The numeric type used for calculations.

Inheritance
MusicGenModel<T>
Implements
IFullModel<T, Tensor<T>, Tensor<T>>
IModel<Tensor<T>, Tensor<T>, ModelMetadata<T>>
IParameterizable<T, Tensor<T>, Tensor<T>>
ICloneable<IFullModel<T, Tensor<T>, Tensor<T>>>
IGradientComputable<T, Tensor<T>, Tensor<T>>
Inherited Members
Extension Methods

Examples

// Create a MusicGen model
var musicGen = new MusicGenModel<float>();

// Generate electronic music at specific BPM
var edm = musicGen.GenerateMusicWithTempo(
    prompt: "Energetic electronic dance music with synthesizers",
    bpm: 128,
    durationSeconds: 30.0,
    numInferenceSteps: 200);

// Generate melody-conditioned music
var variation = musicGen.GenerateFromMelody(
    melodyAudio: originalMelody,
    prompt: "Jazz version with saxophone",
    preservationStrength: 0.7);

Remarks

MusicGenModel is a specialized diffusion model for music generation that provides fine-grained control over musical characteristics including:

  1. Text-to-Music: Generate music from natural language descriptions
  2. Melody Conditioning: Guide generation with a reference melody
  3. Rhythm/Beat Conditioning: Generate music following a specific rhythm pattern
  4. Tempo Control: Generate at specific BPM (beats per minute)
  5. Key/Scale Guidance: Influence the musical key of generated content
  6. Style Transfer: Transform existing music to different styles

For Beginners: This model generates music with precise control:

Example prompts:

  • "Upbeat electronic dance music at 128 BPM" -> EDM track
  • "Sad piano ballad in A minor" -> emotional piano piece
  • "Funky bass groove with drums" -> funk rhythm section
  • "Orchestral film score, epic and dramatic" -> cinematic music

Advanced controls:

  • BPM: Set exact tempo (60-200 BPM typical)
  • Key: Major/minor keys (C major, A minor, etc.)
  • Instruments: Specify or exclude instruments
  • Style: Jazz, rock, classical, electronic, etc.
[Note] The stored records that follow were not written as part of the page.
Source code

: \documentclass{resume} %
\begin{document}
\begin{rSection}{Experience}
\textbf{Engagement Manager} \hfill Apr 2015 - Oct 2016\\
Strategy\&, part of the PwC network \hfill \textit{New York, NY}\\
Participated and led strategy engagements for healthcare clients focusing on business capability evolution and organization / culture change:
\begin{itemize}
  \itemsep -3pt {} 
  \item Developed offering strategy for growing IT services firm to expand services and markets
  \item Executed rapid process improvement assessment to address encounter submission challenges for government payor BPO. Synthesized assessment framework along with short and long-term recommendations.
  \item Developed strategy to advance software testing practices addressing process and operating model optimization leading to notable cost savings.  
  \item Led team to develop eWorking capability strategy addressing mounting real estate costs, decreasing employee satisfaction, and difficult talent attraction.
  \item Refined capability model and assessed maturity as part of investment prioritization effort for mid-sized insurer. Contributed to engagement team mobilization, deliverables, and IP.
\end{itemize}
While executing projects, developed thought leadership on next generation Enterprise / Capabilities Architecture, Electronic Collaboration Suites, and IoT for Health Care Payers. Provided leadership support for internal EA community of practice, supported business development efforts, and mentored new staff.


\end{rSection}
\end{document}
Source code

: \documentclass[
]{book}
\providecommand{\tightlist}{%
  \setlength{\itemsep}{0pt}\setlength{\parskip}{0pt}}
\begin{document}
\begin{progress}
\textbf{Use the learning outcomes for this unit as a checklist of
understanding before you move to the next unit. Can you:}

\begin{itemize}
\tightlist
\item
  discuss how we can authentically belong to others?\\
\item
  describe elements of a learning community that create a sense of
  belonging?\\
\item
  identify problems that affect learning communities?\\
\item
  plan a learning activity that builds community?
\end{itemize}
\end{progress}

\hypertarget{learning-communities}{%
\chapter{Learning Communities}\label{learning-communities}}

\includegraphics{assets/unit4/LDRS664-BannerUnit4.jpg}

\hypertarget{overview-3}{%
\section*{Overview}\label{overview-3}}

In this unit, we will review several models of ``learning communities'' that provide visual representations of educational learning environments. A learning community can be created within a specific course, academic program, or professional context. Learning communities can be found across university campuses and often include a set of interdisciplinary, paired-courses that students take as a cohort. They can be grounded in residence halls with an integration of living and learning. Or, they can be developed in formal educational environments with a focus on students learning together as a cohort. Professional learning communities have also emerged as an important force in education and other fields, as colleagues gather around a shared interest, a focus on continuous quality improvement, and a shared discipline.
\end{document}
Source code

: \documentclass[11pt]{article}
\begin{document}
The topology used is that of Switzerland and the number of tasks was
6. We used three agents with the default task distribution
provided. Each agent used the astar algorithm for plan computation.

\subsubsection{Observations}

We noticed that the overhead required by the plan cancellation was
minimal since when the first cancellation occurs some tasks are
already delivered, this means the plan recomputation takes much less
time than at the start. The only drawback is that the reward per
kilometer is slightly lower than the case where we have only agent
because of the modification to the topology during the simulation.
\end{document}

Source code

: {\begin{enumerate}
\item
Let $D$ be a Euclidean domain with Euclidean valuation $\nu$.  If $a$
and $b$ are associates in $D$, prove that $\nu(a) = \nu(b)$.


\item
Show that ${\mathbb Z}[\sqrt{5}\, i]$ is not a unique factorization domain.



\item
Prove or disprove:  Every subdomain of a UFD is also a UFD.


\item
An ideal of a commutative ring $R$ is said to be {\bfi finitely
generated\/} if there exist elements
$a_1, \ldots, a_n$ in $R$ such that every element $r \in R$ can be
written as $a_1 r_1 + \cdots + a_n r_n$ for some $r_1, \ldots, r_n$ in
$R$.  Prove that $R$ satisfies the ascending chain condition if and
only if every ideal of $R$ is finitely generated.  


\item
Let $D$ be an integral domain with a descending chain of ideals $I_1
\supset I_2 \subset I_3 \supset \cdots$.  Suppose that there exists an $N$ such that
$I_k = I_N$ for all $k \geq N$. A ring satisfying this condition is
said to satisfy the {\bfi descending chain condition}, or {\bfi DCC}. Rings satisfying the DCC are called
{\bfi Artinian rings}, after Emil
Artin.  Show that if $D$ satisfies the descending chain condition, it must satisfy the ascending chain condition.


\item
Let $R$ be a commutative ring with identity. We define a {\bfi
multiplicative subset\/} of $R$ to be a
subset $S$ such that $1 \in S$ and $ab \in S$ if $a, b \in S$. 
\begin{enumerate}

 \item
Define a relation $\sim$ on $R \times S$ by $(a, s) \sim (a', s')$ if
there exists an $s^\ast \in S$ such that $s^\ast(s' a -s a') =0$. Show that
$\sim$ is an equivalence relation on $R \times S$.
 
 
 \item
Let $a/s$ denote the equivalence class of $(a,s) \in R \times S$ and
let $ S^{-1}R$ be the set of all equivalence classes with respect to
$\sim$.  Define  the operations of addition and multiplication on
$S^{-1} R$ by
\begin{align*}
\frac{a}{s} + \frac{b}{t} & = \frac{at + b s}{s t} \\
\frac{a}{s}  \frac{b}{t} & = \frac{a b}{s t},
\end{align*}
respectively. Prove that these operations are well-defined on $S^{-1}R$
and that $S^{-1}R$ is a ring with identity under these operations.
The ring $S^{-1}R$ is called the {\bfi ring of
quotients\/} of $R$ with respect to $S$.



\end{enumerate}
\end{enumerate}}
Technical specifications: - Sample rate: 32 kHz (high-quality music) - Latent channels: 16 (more capacity for musical structure) - Mel channels: 128 - Duration: Up to 60 seconds - Guidance scale: 3.0-7.0 typical

Constructors

MusicGenModel()

Initializes a new MusicGen model with default parameters.

public MusicGenModel()

MusicGenModel(DiffusionModelOptions<T>?, INoiseScheduler<T>?, UNetNoisePredictor<T>?, AudioVAE<T>?, IConditioningModule<T>?, MusicGenSize, int, double, int?)

Initializes a new MusicGen model with custom parameters.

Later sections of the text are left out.